Early in his marriage, while driving through North Dakota on his first trip west to his wife Kathleen’s home in Washington, Plantinga discovered a new passion: the mountains. “I was just swept away,” he said. “My father-in-law stopped me from driving because I kept hanging my head out the window.” The fascination has lasted a lifetime. “I started out liking the mountains, and then I started climbing the mountains,” he said. “They have a sense of mystery to them and also a sense of danger and are totally attractive.” He has climbed Mt. Whitney, Mt. Ranier, Mt. Baker (“a dozen of times”), the Grand Tetons “a couple of times” and the Matterhorn. These days, he sticks to the Calvin climbing wall: “It doesn’t require as much endurance,” he said.
Mentoring a generation
While teaching at Calvin, Plantinga also taught graduate seminars at Notre Dame. In 1982, he moved to that institution as the John A. O’Brien Professor of Philosophy. Many of the people he has mentored, at Calvin and at Notre Dame, went on to teaching careers in the field. And many of that group went on to teach at Calvin.

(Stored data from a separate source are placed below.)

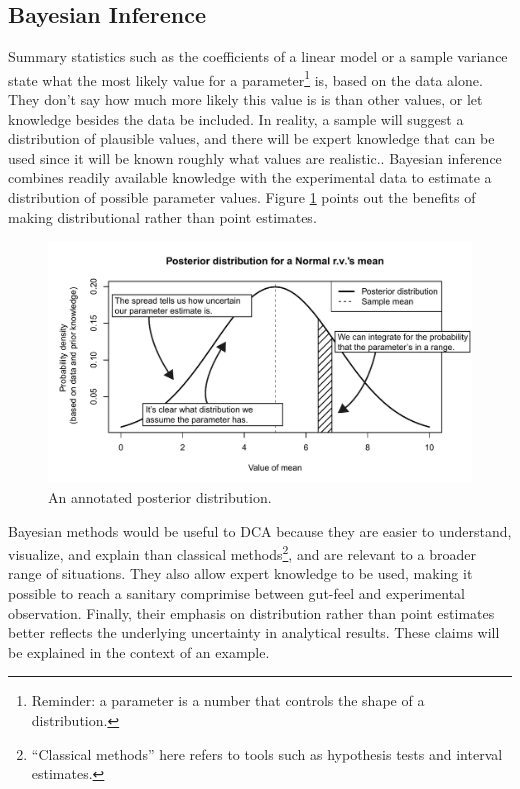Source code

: \documentclass[11pt,a4paper,article]{memoir} %
\begin{document}
\subsection*{Bayesian Inference}
Summary statistics such as the coefficients of a linear model or a sample variance state what the most likely value for a parameter\footnote{Reminder: a parameter is a number that controls the shape of a distribution.} is, based on the data alone. They don't say how much more likely this value is is than other values, or let knowledge besides the data be included. In reality, a sample will suggest a distribution of plausible values, and there will be expert knowledge that can be used since it will be known roughly what values are realistic.. Bayesian inference combines readily available knowledge with the experimental data to estimate a distribution of possible parameter values. Figure \ref{fig:annotated_posterior} points out the benefits of making distributional rather than point estimates.
\begin{figure}[b]
\includegraphics[width=\textwidth]{annotated_posterior.pdf}
\caption{An annotated posterior distribution.}
\label{fig:annotated_posterior}
\end{figure}
\par
Bayesian methods would be useful to DCA because they are easier to understand, visualize, and explain than classical methods\footnote{``Classical methods'' here refers to tools such as hypothesis tests and interval estimates.}, and are relevant to a broader range of situations. They also allow expert knowledge to be used, making it possible to reach a sanitary comprimise between gut-feel and experimental observation. Finally, their emphasis on distribution rather than point estimates better reflects the underlying uncertainty in analytical results. These claims will  be explained in the context of an example.
\end{document}
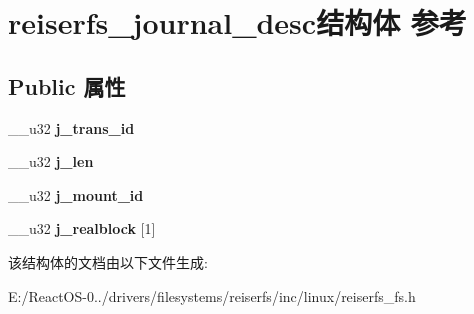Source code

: \hypertarget{structreiserfs__journal__desc}{}\section{reiserfs\+\_\+journal\+\_\+desc结构体 参考}
\label{structreiserfs__journal__desc}
\subsection*{Public 属性}
\begin{DoxyCompactItemize}
\item 
\mbox{\label{structreiserfs__journal__desc_a0fbaafcca0259a37ba815f9a04a525df}} 
\+\_\+\+\_\+u32 {\bfseries j\+\_\+trans\+\_\+id}
\item 
\mbox{\label{structreiserfs__journal__desc_a265396e9bfa4dc0c7a5ec3b0f7521a6e}} 
\+\_\+\+\_\+u32 {\bfseries j\+\_\+len}
\item 
\mbox{\label{structreiserfs__journal__desc_a5d6d40c50b6acbf50bbf9a2dd63ea475}} 
\+\_\+\+\_\+u32 {\bfseries j\+\_\+mount\+\_\+id}
\item 
\mbox{\label{structreiserfs__journal__desc_ad0d986bf1024c498527731ae2c6cbea4}} 
\+\_\+\+\_\+u32 {\bfseries j\+\_\+realblock} \mbox{[}1\mbox{]}
\end{DoxyCompactItemize}


该结构体的文档由以下文件生成\+:\begin{DoxyCompactItemize}
\item 
E\+:/\+React\+O\+S-\/0../drivers/filesystems/reiserfs/inc/linux/reiserfs\+\_\+fs.\+h\end{DoxyCompactItemize}
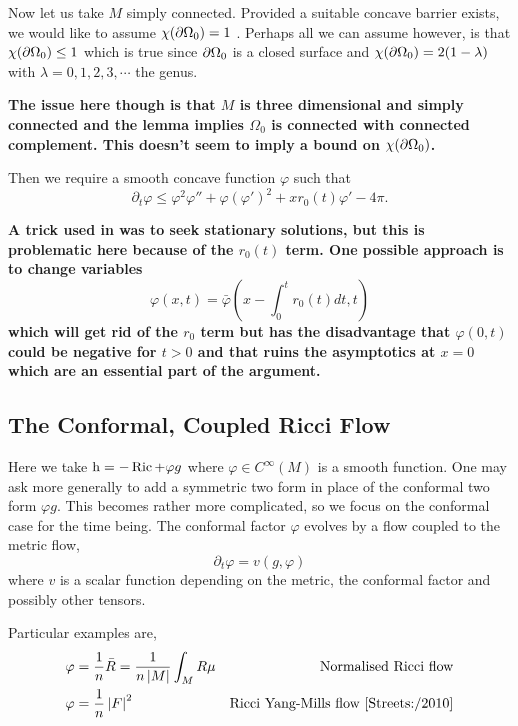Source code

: \documentclass{amsart}
\begin{document}
Now let us take \(M\) simply connected. Provided a suitable concave barrier exists, we would like to assume \(\chi(\partial {\Omega_0}) = 1\) \cite[Lemma 2.9 and Corollaries]{Bryan:/2016}. Perhaps all we can assume however, is that \(\chi(\partial {\Omega_0}) \leq 1\) which is true since \(\partial {\Omega_0}\) is a closed surface and \(\chi(\partial {\Omega_0}) = 2(1-\lambda)\) with \(\lambda = 0, 1, 2, 3, \cdots\) the genus.

\textbf{The issue here though is that \(M\) is three dimensional and simply connected and the lemma implies \(\Omega_0\) is connected with connected complement. This doesn't seem to imply a bound on \(\chi(\partial {\Omega_0})\).}

Then we require a smooth concave function \(\varphi\) such that
\[
\partial_t \varphi \leq \varphi^2\varphi'' + \varphi(\varphi')^2 + x r_0(t) \varphi' - 4\pi.
\]

\textbf{A trick used in \cite{Bryan:/2016} was to seek stationary solutions, but this is problematic here because of the \(r_0(t)\) term. One possible approach is to change variables
\[
\varphi(x, t) = \bar{\varphi}(x - \int_0^t r_0(t) dt, t)
\]
which will get rid of the \(r_0\) term but has the disadvantage that \(\varphi(0, t)\) could be negative for \(t > 0\) and that ruins the asymptotics at \(x = 0\) which are an essential part of the argument.}

\subsection{The Conformal, Coupled Ricci Flow }
\label{subsec:flows_ricci_coupled}

Here we take \(\operatorname{h} = -\operatorname{Ric} + \varphi g\) where \(\varphi \in C^{\infty}(M)\) is a smooth function. One may ask more generally to add a symmetric two form in place of the conformal two form \(\varphi g\). This becomes rather more complicated, so we focus on the conformal case for the time being. The conformal factor \(\varphi\) evolves by a flow coupled to the metric flow,
\[
\partial_t \varphi = v(g, \varphi)
\]
where \(v\) is a scalar function depending on the metric, the conformal factor and possibly other tensors.

Particular examples are,
\begin{align*}
\varphi &= \frac{1}{n} \bar{R} = \frac{1}{n\left|{M}\right|} \int_M R \mu & \text{Normalised Ricci flow} \\
\varphi &= \frac{1}{n} \left|{F}\right|^2 & \text{Ricci Yang-Mills flow \cite{Streets:/2010}}
\end{align*}
\end{document}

“It would be very difficult to exaggerate the impact Al has had both on the profession of philosophy and the lives of younger Christian philosophers,” said Corcoran, who studied with Plantinga at Notre Dame. “Christian philosophers of my generation and younger would likely not be doing what we’re doing and the way we’re doing it, were it not for the pioneering work of Al Plantinga.”
Plantinga was a John Simon Guggenheim Memorial Fellow from 1971–1972. He was elected a Fellow in the American Academy of Arts and Sciences in 1975. He served as president of the American Philosophical Association, Western Division, from 1981-1982 and as president of the Society of Christian Philosophers from 1983-1986. He has honorary degrees from Valparaiso University, the Free University of Amsterdam, Brigham Young University, North Park College and the University of Glasgow.
He and Kathleen have four children—Carl, Jane, Harry and Ann—and six grandchildren.
He considers Calvin his intellectual and spiritual home. And in 2011, he was named the inaugural holder of the William Harry Jellema Chair in Christian Philosophy.
Plantinga is writing a shorter, more accessible version of Warranted Christian Belief and another book based on a graduate seminar he taught at Notre Dame. In the spring, he will co-teach a class with Hardy. “I like teaching, and I’m not quite ready to hang everything up,” he said.
Plantinga is one of two winners of this year's Rescher Prize. The other honoree is German philosopher Jürgen Mittelstraß.